AWS Storage Blog
Running Kubernetes cluster with Amazon EKS Distro across AWS Snowball Edge
AWS Snowball Edge customers are running applications for edge local data processing, analysis, and machine learning using Amazon EC2 compute instances on Snowball Edge devices in remote or disconnected locations. Customers use Snowball Edge devices in locations including, but not limited to, cruise ships, oil rigs, and factory floors with no or limited network connectivity. The ability to run containerized applications on Snow devices makes it even easier for customers to standardize operations across all their environments, providing better consistency, flexibility, portability, and application density.
With the announcement of Amazon EKS Distro (EKS-D) at re:Invent 2020, we have taken a big step towards supporting customers’ container needs at the edge. EKS-D provides the same Kubernetes distribution based on, and used by, Amazon Elastic Kubernetes Service (Amazon EKS) to create reliable and secure Kubernetes clusters. With EKS-D, you can rely on the same versions of Kubernetes and its dependencies deployed by EKS.
In this blog, we talk about how you can leverage Amazon EKS-D to build a Kubernetes cluster across three AWS Snowball Edge Compute Optimized devices. You can also follow these steps to set up a Kubernetes cluster on AWS Snowball Edge Storage Optimized and AWS Snowcone devices as well.
Overview
We set up an EKS-D Kubernetes cluster using seven EC2 instances running on three AWS Snowball Edge Compute Optimized devices. We are going to run one control plane node and one worker node on each Snowball. We also set up a simple load balancer for control plane API servers using HA Proxy on a standalone EC2 instance running on one of the Snowball Edge devices. With the seven EC2 instances, we build a sample layout as shown in the following diagram. The diagram demonstrates how to run multiple Kubernetes control plane nodes and multiple Kubernetes worker nodes across Snowball Edge devices.
We use the following specific software versions in this blog:
- CentOS 7
- EKS-D Kubernetes v1.18.9
- EKS-D Ectd v3.4.14
- Flannel13.0 for container networking
- HAProxy v1.5.18 for control plane API server load balancing
Getting started
To get started, you must order three Snowball Edge devices by following the documentation on creating an AWS Snowball Edge job.

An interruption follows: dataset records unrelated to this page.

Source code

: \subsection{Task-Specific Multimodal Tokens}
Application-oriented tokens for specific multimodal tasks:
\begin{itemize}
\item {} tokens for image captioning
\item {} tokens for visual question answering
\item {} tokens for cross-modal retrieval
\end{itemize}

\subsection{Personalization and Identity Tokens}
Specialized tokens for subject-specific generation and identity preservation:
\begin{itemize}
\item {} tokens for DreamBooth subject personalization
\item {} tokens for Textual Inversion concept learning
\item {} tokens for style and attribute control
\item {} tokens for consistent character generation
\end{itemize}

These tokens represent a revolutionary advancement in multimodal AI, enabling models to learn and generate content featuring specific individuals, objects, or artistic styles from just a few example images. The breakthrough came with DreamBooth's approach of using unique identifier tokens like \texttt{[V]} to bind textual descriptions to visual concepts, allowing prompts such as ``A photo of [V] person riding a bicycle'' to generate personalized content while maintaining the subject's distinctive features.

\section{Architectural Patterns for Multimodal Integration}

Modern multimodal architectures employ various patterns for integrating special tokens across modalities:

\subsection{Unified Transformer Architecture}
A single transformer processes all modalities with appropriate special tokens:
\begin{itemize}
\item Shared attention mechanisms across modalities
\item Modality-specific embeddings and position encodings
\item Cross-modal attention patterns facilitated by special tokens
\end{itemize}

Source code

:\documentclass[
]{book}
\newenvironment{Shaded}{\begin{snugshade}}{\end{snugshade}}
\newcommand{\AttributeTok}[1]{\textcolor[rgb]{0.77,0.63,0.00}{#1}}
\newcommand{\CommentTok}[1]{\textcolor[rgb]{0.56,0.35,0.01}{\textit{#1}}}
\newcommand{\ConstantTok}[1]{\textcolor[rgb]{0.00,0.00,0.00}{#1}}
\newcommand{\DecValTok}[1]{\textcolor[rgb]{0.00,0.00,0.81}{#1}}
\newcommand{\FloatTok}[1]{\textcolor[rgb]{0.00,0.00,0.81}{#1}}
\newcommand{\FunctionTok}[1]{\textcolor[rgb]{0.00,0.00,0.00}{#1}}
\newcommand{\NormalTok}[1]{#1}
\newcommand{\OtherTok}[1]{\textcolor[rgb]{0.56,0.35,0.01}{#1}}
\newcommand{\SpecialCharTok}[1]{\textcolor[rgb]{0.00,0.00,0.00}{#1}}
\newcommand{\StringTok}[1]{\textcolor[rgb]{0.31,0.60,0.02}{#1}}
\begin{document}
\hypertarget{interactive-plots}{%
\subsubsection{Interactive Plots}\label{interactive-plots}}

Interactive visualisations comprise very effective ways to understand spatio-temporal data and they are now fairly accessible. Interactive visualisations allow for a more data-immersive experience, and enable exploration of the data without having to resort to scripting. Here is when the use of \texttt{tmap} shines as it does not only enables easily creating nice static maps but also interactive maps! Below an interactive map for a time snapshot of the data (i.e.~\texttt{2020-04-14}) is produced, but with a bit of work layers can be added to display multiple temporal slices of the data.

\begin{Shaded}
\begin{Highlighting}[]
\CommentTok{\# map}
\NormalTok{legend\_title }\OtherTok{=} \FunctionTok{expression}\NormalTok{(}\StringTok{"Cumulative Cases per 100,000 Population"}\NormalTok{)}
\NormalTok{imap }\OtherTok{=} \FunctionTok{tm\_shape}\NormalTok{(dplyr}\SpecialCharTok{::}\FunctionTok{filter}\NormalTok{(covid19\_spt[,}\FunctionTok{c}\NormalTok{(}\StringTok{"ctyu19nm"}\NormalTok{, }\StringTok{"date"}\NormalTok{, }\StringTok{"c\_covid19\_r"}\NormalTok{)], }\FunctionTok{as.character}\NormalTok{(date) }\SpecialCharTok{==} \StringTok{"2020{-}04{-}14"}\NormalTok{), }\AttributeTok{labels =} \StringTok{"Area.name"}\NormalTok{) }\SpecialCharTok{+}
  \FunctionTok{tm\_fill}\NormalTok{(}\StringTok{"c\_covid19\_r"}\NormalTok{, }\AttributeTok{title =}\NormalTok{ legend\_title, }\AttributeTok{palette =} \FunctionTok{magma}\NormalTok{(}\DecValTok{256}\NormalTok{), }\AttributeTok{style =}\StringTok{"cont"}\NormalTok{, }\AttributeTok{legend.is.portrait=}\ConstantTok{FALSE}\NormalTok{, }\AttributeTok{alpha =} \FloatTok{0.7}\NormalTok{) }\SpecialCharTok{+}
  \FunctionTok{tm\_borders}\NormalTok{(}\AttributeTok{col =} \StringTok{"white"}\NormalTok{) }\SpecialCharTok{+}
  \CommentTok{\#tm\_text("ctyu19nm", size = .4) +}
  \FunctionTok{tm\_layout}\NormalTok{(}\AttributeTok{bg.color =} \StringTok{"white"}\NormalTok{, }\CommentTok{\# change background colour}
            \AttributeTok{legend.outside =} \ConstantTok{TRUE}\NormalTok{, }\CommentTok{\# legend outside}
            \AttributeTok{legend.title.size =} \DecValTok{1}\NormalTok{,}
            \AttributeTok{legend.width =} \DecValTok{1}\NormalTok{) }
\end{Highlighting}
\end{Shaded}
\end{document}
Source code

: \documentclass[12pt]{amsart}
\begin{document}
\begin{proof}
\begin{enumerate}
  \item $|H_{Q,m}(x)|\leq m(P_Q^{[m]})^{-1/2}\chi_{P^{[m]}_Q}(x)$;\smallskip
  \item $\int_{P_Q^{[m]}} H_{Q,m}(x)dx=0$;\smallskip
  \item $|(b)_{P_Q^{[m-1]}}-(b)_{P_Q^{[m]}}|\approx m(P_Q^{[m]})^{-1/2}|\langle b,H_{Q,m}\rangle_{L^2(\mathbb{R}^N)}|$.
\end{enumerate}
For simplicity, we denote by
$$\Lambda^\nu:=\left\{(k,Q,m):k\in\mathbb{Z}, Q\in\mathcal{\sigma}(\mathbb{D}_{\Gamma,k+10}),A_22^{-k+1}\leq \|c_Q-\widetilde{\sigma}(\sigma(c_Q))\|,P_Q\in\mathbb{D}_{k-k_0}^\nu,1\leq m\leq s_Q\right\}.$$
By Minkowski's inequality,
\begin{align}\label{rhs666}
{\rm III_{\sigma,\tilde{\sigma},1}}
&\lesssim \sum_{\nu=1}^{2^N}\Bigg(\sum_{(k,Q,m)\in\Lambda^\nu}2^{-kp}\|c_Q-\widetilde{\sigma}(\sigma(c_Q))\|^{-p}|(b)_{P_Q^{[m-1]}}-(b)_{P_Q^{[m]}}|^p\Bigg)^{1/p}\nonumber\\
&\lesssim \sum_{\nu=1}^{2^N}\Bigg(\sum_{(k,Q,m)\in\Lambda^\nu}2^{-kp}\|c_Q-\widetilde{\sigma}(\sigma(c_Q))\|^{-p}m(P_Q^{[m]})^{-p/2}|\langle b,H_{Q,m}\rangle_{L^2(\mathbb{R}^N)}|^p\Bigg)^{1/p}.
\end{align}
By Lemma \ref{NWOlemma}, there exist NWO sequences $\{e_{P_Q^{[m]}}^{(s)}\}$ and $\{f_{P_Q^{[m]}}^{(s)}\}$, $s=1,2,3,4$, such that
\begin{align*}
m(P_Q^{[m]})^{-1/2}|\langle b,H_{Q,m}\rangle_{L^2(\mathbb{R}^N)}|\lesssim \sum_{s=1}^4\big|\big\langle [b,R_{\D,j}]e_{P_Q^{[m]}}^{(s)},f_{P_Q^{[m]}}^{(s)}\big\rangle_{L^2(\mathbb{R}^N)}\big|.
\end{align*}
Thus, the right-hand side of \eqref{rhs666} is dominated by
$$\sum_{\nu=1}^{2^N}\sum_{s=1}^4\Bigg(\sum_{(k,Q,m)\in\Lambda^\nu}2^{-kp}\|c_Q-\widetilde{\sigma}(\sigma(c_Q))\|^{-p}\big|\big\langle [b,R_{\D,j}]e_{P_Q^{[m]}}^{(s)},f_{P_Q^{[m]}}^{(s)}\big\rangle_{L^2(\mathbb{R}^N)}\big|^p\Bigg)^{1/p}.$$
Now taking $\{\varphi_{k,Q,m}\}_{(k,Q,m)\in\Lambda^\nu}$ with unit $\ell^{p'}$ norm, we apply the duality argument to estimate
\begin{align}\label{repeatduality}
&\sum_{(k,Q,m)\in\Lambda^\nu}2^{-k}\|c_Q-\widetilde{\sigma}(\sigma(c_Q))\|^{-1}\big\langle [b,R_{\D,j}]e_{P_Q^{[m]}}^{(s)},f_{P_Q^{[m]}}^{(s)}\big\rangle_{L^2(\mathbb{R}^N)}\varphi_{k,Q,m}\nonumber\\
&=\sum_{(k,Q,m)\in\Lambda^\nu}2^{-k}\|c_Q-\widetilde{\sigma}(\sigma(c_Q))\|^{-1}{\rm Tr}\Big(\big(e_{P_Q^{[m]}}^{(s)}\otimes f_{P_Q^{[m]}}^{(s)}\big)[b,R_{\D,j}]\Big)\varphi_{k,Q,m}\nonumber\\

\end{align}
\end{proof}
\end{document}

As part of the ordering process, you must prepare and select a CentOS 7 marketplace AMI by following the documentation on adding an AMI from AWS Marketplace.
Once your three Snowball Edge devices arrive, you can connect them to your local on-premises network using the documentation on connecting to your local network. Ensure that each Snowball Edge device gets a unique IP address and ensure you are on the same subnet. Once completed, use AWS OpsHub or the AWS Snowball Edge client to unlock all three devices.
Creating Amazon EC2 instances on Snowball Edge
Follow the documentation on using Amazon EC2 compute instances to launch three EC2 instances with instance type sbe-c.large (2 vCPUs and 8 GiB memory) on one Snowball Edge device and two EC2 instances on each of the other two devices. Configure and attach virtual network interfaces (NIC) to each EC2 instance so that they can be routable in your local network. Each EC2 instance must be reachable by SSH and have access to the public internet.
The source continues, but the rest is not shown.